::: Data to use :::
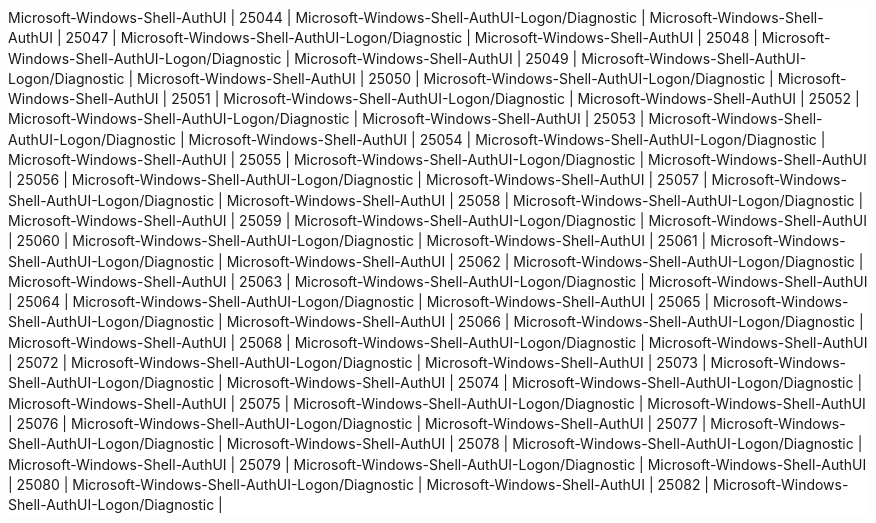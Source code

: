 Microsoft-Windows-Shell-AuthUI  |  25044     |  Microsoft-Windows-Shell-AuthUI-Logon/Diagnostic                   |
Microsoft-Windows-Shell-AuthUI  |  25047     |  Microsoft-Windows-Shell-AuthUI-Logon/Diagnostic                   |
Microsoft-Windows-Shell-AuthUI  |  25048     |  Microsoft-Windows-Shell-AuthUI-Logon/Diagnostic                   |
Microsoft-Windows-Shell-AuthUI  |  25049     |  Microsoft-Windows-Shell-AuthUI-Logon/Diagnostic                   |
Microsoft-Windows-Shell-AuthUI  |  25050     |  Microsoft-Windows-Shell-AuthUI-Logon/Diagnostic                   |
Microsoft-Windows-Shell-AuthUI  |  25051     |  Microsoft-Windows-Shell-AuthUI-Logon/Diagnostic                   |
Microsoft-Windows-Shell-AuthUI  |  25052     |  Microsoft-Windows-Shell-AuthUI-Logon/Diagnostic                   |
Microsoft-Windows-Shell-AuthUI  |  25053     |  Microsoft-Windows-Shell-AuthUI-Logon/Diagnostic                   |
Microsoft-Windows-Shell-AuthUI  |  25054     |  Microsoft-Windows-Shell-AuthUI-Logon/Diagnostic                   |
Microsoft-Windows-Shell-AuthUI  |  25055     |  Microsoft-Windows-Shell-AuthUI-Logon/Diagnostic                   |
Microsoft-Windows-Shell-AuthUI  |  25056     |  Microsoft-Windows-Shell-AuthUI-Logon/Diagnostic                   |
Microsoft-Windows-Shell-AuthUI  |  25057     |  Microsoft-Windows-Shell-AuthUI-Logon/Diagnostic                   |
Microsoft-Windows-Shell-AuthUI  |  25058     |  Microsoft-Windows-Shell-AuthUI-Logon/Diagnostic                   |
Microsoft-Windows-Shell-AuthUI  |  25059     |  Microsoft-Windows-Shell-AuthUI-Logon/Diagnostic                   |
Microsoft-Windows-Shell-AuthUI  |  25060     |  Microsoft-Windows-Shell-AuthUI-Logon/Diagnostic                   |
Microsoft-Windows-Shell-AuthUI  |  25061     |  Microsoft-Windows-Shell-AuthUI-Logon/Diagnostic                   |
Microsoft-Windows-Shell-AuthUI  |  25062     |  Microsoft-Windows-Shell-AuthUI-Logon/Diagnostic                   |
Microsoft-Windows-Shell-AuthUI  |  25063     |  Microsoft-Windows-Shell-AuthUI-Logon/Diagnostic                   |
Microsoft-Windows-Shell-AuthUI  |  25064     |  Microsoft-Windows-Shell-AuthUI-Logon/Diagnostic                   |
Microsoft-Windows-Shell-AuthUI  |  25065     |  Microsoft-Windows-Shell-AuthUI-Logon/Diagnostic                   |
Microsoft-Windows-Shell-AuthUI  |  25066     |  Microsoft-Windows-Shell-AuthUI-Logon/Diagnostic                   |
Microsoft-Windows-Shell-AuthUI  |  25068     |  Microsoft-Windows-Shell-AuthUI-Logon/Diagnostic                   |
Microsoft-Windows-Shell-AuthUI  |  25072     |  Microsoft-Windows-Shell-AuthUI-Logon/Diagnostic                   |
Microsoft-Windows-Shell-AuthUI  |  25073     |  Microsoft-Windows-Shell-AuthUI-Logon/Diagnostic                   |
Microsoft-Windows-Shell-AuthUI  |  25074     |  Microsoft-Windows-Shell-AuthUI-Logon/Diagnostic                   |
Microsoft-Windows-Shell-AuthUI  |  25075     |  Microsoft-Windows-Shell-AuthUI-Logon/Diagnostic                   |
Microsoft-Windows-Shell-AuthUI  |  25076     |  Microsoft-Windows-Shell-AuthUI-Logon/Diagnostic                   |
Microsoft-Windows-Shell-AuthUI  |  25077     |  Microsoft-Windows-Shell-AuthUI-Logon/Diagnostic                   |
Microsoft-Windows-Shell-AuthUI  |  25078     |  Microsoft-Windows-Shell-AuthUI-Logon/Diagnostic                   |
Microsoft-Windows-Shell-AuthUI  |  25079     |  Microsoft-Windows-Shell-AuthUI-Logon/Diagnostic                   |
Microsoft-Windows-Shell-AuthUI  |  25080     |  Microsoft-Windows-Shell-AuthUI-Logon/Diagnostic                   |
Microsoft-Windows-Shell-AuthUI  |  25082     |  Microsoft-Windows-Shell-AuthUI-Logon/Diagnostic                   |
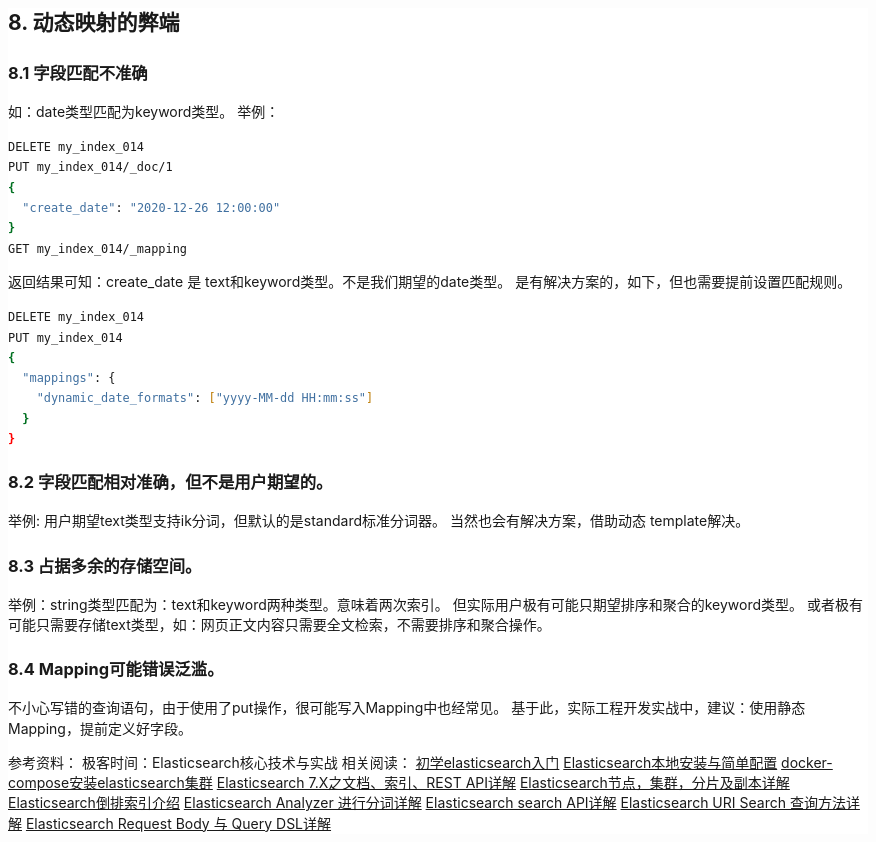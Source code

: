 ##  8. 动态映射的弊端
### 8.1 字段匹配不准确
如：date类型匹配为keyword类型。
举例：

```bash
DELETE my_index_014
PUT my_index_014/_doc/1
{
  "create_date": "2020-12-26 12:00:00"
}
GET my_index_014/_mapping
```

返回结果可知：create_date 是 text和keyword类型。不是我们期望的date类型。
是有解决方案的，如下，但也需要提前设置匹配规则。

```bash
DELETE my_index_014
PUT my_index_014
{
  "mappings": {
    "dynamic_date_formats": ["yyyy-MM-dd HH:mm:ss"]
  }
}
```

### 8.2 字段匹配相对准确，但不是用户期望的。
举例: 用户期望text类型支持ik分词，但默认的是standard标准分词器。
当然也会有解决方案，借助动态 template解决。
### 8.3 占据多余的存储空间。
举例：string类型匹配为：text和keyword两种类型。意味着两次索引。
但实际用户极有可能只期望排序和聚合的keyword类型。
或者极有可能只需要存储text类型，如：网页正文内容只需要全文检索，不需要排序和聚合操作。
### 8.4 Mapping可能错误泛滥。
不小心写错的查询语句，由于使用了put操作，很可能写入Mapping中也经常见。
基于此，实际工程开发实战中，建议：使用静态Mapping，提前定义好字段。



参考资料：
极客时间：Elasticsearch核心技术与实战
相关阅读：
[初学elasticsearch入门](https://blog.csdn.net/xixihahalelehehe/article/details/109380768)
[Elasticsearch本地安装与简单配置](https://blog.csdn.net/xixihahalelehehe/article/details/109385145)
[docker-compose安装elasticsearch集群](https://blog.csdn.net/xixihahalelehehe/article/details/109389780)
[Elasticsearch 7.X之文档、索引、REST API详解](https://blog.csdn.net/xixihahalelehehe/article/details/109406518)
[Elasticsearch节点，集群，分片及副本详解](https://blog.csdn.net/xixihahalelehehe/article/details/109406875)
[Elasticsearch倒排索引介绍](https://blog.csdn.net/xixihahalelehehe/article/details/109440345)
[Elasticsearch Analyzer 进行分词详解](https://blog.csdn.net/xixihahalelehehe/article/details/109447777)
[Elasticsearch search API详解](https://blog.csdn.net/xixihahalelehehe/article/details/109449425)
[Elasticsearch URI Search 查询方法详解](https://blog.csdn.net/xixihahalelehehe/article/details/109453253)
[Elasticsearch Request Body 与 Query DSL详解](https://blog.csdn.net/xixihahalelehehe/article/details/109458983)


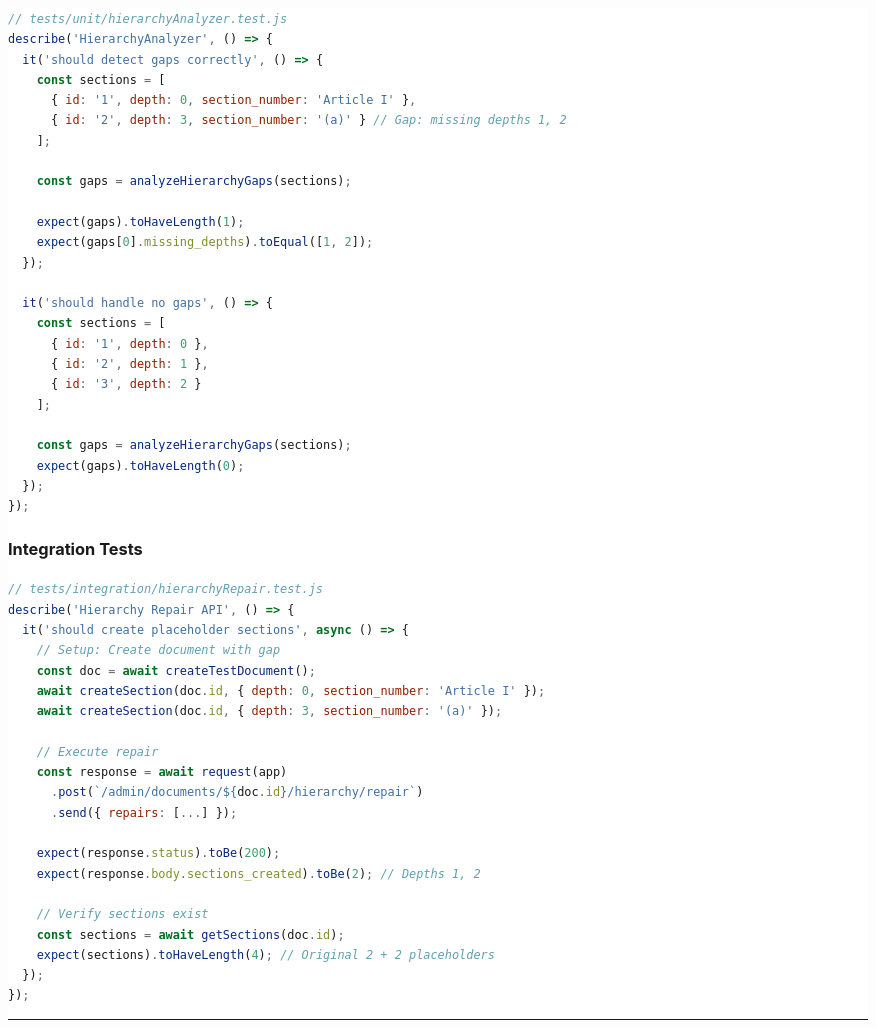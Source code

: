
 ```javascript
// tests/unit/hierarchyAnalyzer.test.js
describe('HierarchyAnalyzer', () => {
  it('should detect gaps correctly', () => {
    const sections = [
      { id: '1', depth: 0, section_number: 'Article I' },
      { id: '2', depth: 3, section_number: '(a)' } // Gap: missing depths 1, 2
    ];

    const gaps = analyzeHierarchyGaps(sections);

    expect(gaps).toHaveLength(1);
    expect(gaps[0].missing_depths).toEqual([1, 2]);
  });

  it('should handle no gaps', () => {
    const sections = [
      { id: '1', depth: 0 },
      { id: '2', depth: 1 },
      { id: '3', depth: 2 }
    ];

    const gaps = analyzeHierarchyGaps(sections);
    expect(gaps).toHaveLength(0);
  });
});
```

### Integration Tests

```javascript
// tests/integration/hierarchyRepair.test.js
describe('Hierarchy Repair API', () => {
  it('should create placeholder sections', async () => {
    // Setup: Create document with gap
    const doc = await createTestDocument();
    await createSection(doc.id, { depth: 0, section_number: 'Article I' });
    await createSection(doc.id, { depth: 3, section_number: '(a)' });

    // Execute repair
    const response = await request(app)
      .post(`/admin/documents/${doc.id}/hierarchy/repair`)
      .send({ repairs: [...] });

    expect(response.status).toBe(200);
    expect(response.body.sections_created).toBe(2); // Depths 1, 2

    // Verify sections exist
    const sections = await getSections(doc.id);
    expect(sections).toHaveLength(4); // Original 2 + 2 placeholders
  });
});
```

---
:::
◆ **Your objective**
Using the entries above, return each line in which the word "toHaveLength" occurs.

◆ **Reply**
    expect(gaps).toHaveLength(1);
    expect(gaps).toHaveLength(0);
    expect(sections).toHaveLength(4); // Original 2 + 2 placeholders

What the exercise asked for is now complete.